[[ Data for review, beginning ]]

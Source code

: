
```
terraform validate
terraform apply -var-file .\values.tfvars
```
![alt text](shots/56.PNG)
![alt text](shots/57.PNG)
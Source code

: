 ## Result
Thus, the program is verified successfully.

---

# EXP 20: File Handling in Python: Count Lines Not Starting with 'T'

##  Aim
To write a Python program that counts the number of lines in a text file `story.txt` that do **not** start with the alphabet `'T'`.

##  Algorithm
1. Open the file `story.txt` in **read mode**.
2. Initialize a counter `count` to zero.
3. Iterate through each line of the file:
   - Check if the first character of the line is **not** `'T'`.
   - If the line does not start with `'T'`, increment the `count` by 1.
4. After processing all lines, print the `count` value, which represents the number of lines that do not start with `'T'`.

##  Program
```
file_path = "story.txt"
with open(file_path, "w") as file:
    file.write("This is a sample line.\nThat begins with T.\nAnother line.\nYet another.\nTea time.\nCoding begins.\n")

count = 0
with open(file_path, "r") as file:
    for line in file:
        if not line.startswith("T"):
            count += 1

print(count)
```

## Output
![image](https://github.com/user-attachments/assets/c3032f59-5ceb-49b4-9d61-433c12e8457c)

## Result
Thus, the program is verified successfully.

[[ Data for review, end ]]

Beginning with the line that contains "1. Open the", quote each line exactly through the last line of the entries above, and nothing beyond them.

1. Open the file `story.txt` in **read mode**.
2. Initialize a counter `count` to zero.
3. Iterate through each line of the file:
   - Check if the first character of the line is **not** `'T'`.
   - If the line does not start with `'T'`, increment the `count` by 1.
4. After processing all lines, print the `count` value, which represents the number of lines that do not start with `'T'`.

##  Program
```
file_path = "story.txt"
with open(file_path, "w") as file:
    file.write("This is a sample line.\nThat begins with T.\nAnother line.\nYet another.\nTea time.\nCoding begins.\n")

count = 0
with open(file_path, "r") as file:
    for line in file:
        if not line.startswith("T"):
            count += 1

print(count)
```

## Output
![image](https://github.com/user-attachments/assets/c3032f59-5ceb-49b4-9d61-433c12e8457c)

## Result
Thus, the program is verified successfully.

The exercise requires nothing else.